The track has a great build up with some fine guitar sounds, but fades out all too quickly....

Newton and Turner disbanded the line-up, only to reform with a set of different players.
After the tragic death of Judd Turner, Newton carried on to make a string of interesting releases rangeing from the sound being enhanced by brass instrumentation and later setting up the Anti Group Communications Project and carved out a cult following across the globe with the emphasis on a more electronic sound.
Check out the "Buried Dreams" album, a totally different kettle of fish to the early work here, but shows how Newton was striving forward on different ideas and projects.
Collins, Quail and Widger went on to produce some interesting releases going under the moniker of The Box.
In more recent years, Collins has become well respected in the Improv scene and has made some great contributions via his playing, composing and production skills, most notably around Martin Archer's Discus label.

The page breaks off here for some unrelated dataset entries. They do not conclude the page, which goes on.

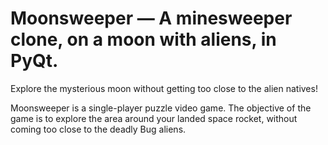 ﻿# Moonsweeper — A minesweeper clone, on a moon with aliens, in PyQt.


Explore the mysterious moon without getting too close to the alien natives!

Moonsweeper is a single-player puzzle video game. The objective of the game is to
 explore the area around your landed space rocket, without coming too close to the
 deadly Bug aliens. 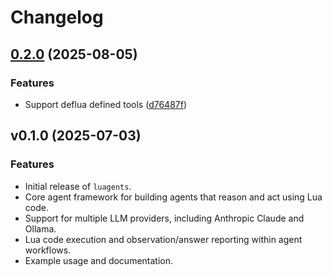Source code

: # Changelog

## [0.2.0](https://github.com/doomspork/luagents/compare/v0.1.0...v0.2.0) (2025-08-05)


### Features

* Support deflua defined tools ([d76487f](https://github.com/doomspork/luagents/commit/d76487f5a918708cb49386ab33a841558c3e4950))

## v0.1.0 (2025-07-03)

### Features

- Initial release of `luagents`.
- Core agent framework for building agents that reason and act using Lua code.
- Support for multiple LLM providers, including Anthropic Claude and Ollama.
- Lua code execution and observation/answer reporting within agent workflows.
- Example usage and documentation.
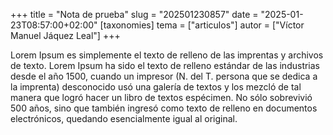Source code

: +++
title = "Nota de prueba"
slug = "202501230857"
date = "2025-01-23T08:57:00+02:00"
[taxonomies]
tema = ["articulos"]
autor = ["Víctor Manuel Jáquez Leal"]
+++

Lorem Ipsum es simplemente el texto de relleno de las imprentas y archivos de
texto. Lorem Ipsum ha sido el texto de relleno estándar de las industrias desde
el año 1500, cuando un impresor (N. del T. persona que se dedica a la imprenta)
desconocido usó una galería de textos y los mezcló de tal manera que logró hacer
un libro de textos espécimen. No sólo sobrevivió 500 años, sino que también
ingresó como texto de relleno en documentos electrónicos, quedando esencialmente
igual al original.
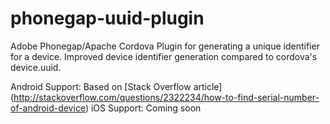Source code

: phonegap-uuid-plugin
====================

Adobe Phonegap/Apache Cordova Plugin for generating a unique identifier for a device. Improved device identifier generation compared to cordova's device.uuid.

Android Support: Based on [Stack Overflow article] (http://stackoverflow.com/questions/2322234/how-to-find-serial-number-of-android-device)
iOS Support: Coming soon
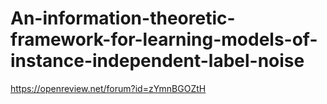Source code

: # An-information-theoretic-framework-for-learning-models-of-instance-independent-label-noise
https://openreview.net/forum?id=zYmnBGOZtH
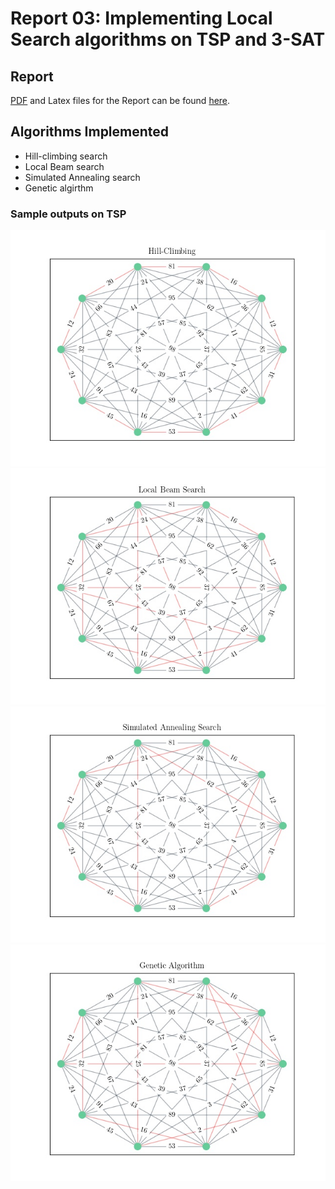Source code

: # Report 03: Implementing Local Search algorithms on TSP and 3-SAT

## Report
[PDF](./Report/AUTthesis.pdf) and Latex files for the Report can be found [here](./Report/).

## Algorithms Implemented

- Hill-climbing search
- Local Beam search
- Simulated Annealing search
- Genetic algirthm


### Sample outputs on TSP

![Hill-Climbing Search Sample output on TSP](./code/output/Sample%2020%20nodes/Hill-Climbing.jpg)
![Local Beam Search Sample output on TSP](./code/output/Sample%2020%20nodes/Local%20Beam%20Search.jpg)
![Simulated Annealing Search Sample output on TSP](./code/output/Sample%2020%20nodes/Simulated%20Annealing%20Search.jpg)
![Genetic Algorithm Sample output on TSP](./code/output/Sample%2020%20nodes/Genetic%20Algorithm.jpg)
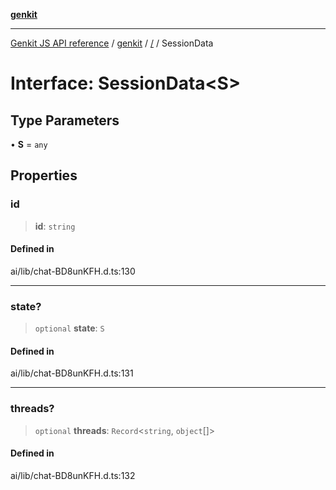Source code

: [**genkit**](../README.md)

***

[Genkit JS API reference](../../README.md) / [genkit](../README.md) / [/](../README.md) / SessionData

# Interface: SessionData\<S\>

## Type Parameters

• **S** = `any`

## Properties

### id

> **id**: `string`

#### Defined in

ai/lib/chat-BD8unKFH.d.ts:130

***

### state?

> `optional` **state**: `S`

#### Defined in

ai/lib/chat-BD8unKFH.d.ts:131

***

### threads?

> `optional` **threads**: `Record`\<`string`, `object`[]\>

#### Defined in

ai/lib/chat-BD8unKFH.d.ts:132
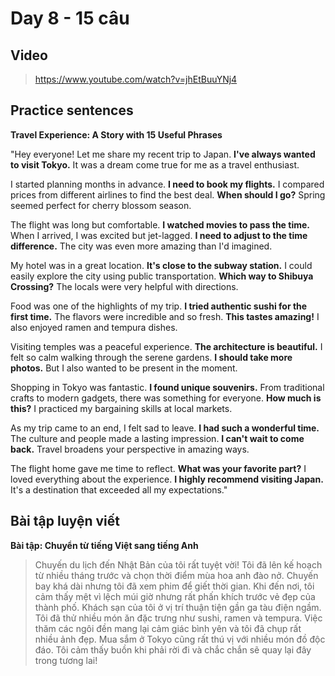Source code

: # Day 8 - 15 câu

## Video
> https://www.youtube.com/watch?v=jhEtBuuYNj4

## Practice sentences

**Travel Experience: A Story with 15 Useful Phrases**

"Hey everyone! Let me share my recent trip to Japan. **I've always wanted to visit Tokyo.** It was a dream come true for me as a travel enthusiast.

I started planning months in advance. **I need to book my flights.** I compared prices from different airlines to find the best deal. **When should I go?** Spring seemed perfect for cherry blossom season.

The flight was long but comfortable. **I watched movies to pass the time.** When I arrived, I was excited but jet-lagged. **I need to adjust to the time difference.** The city was even more amazing than I'd imagined.

My hotel was in a great location. **It's close to the subway station.** I could easily explore the city using public transportation. **Which way to Shibuya Crossing?** The locals were very helpful with directions.

Food was one of the highlights of my trip. **I tried authentic sushi for the first time.** The flavors were incredible and so fresh. **This tastes amazing!** I also enjoyed ramen and tempura dishes.

Visiting temples was a peaceful experience. **The architecture is beautiful.** I felt so calm walking through the serene gardens. **I should take more photos.** But I also wanted to be present in the moment.

Shopping in Tokyo was fantastic. **I found unique souvenirs.** From traditional crafts to modern gadgets, there was something for everyone. **How much is this?** I practiced my bargaining skills at local markets.

As my trip came to an end, I felt sad to leave. **I had such a wonderful time.** The culture and people made a lasting impression. **I can't wait to come back.** Travel broadens your perspective in amazing ways.

The flight home gave me time to reflect. **What was your favorite part?** I loved everything about the experience. **I highly recommend visiting Japan.** It's a destination that exceeded all my expectations."

## Bài tập luyện viết

**Bài tập: Chuyển từ tiếng Việt sang tiếng Anh**

> Chuyến du lịch đến Nhật Bản của tôi rất tuyệt vời! Tôi đã lên kế hoạch từ nhiều tháng trước và chọn thời điểm mùa hoa anh đào nở. Chuyến bay khá dài nhưng tôi đã xem phim để giết thời gian. Khi đến nơi, tôi cảm thấy mệt vì lệch múi giờ nhưng rất phấn khích trước vẻ đẹp của thành phố. Khách sạn của tôi ở vị trí thuận tiện gần ga tàu điện ngầm. Tôi đã thử nhiều món ăn đặc trưng như sushi, ramen và tempura. Việc thăm các ngôi đền mang lại cảm giác bình yên và tôi đã chụp rất nhiều ảnh đẹp. Mua sắm ở Tokyo cũng rất thú vị với nhiều món đồ độc đáo. Tôi cảm thấy buồn khi phải rời đi và chắc chắn sẽ quay lại đây trong tương lai!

As for the early Clock DVA legacy, "Thirst" and "White Souls In Black Suits" are REALLY crying out for the remastered/repackaged makeover, not to mention the 'private tapes' from 1978/9 being collected and packaged into something that would be an essential document of some of the front runners in Sheffield's underground music scene of the late seventies.
I'm suprised that no label re-released "Thirst" before the year 2000 (the Italian label Contempo released it on CD in 1992 which soon dissappeared)

Let's hope someone will do it before 2010!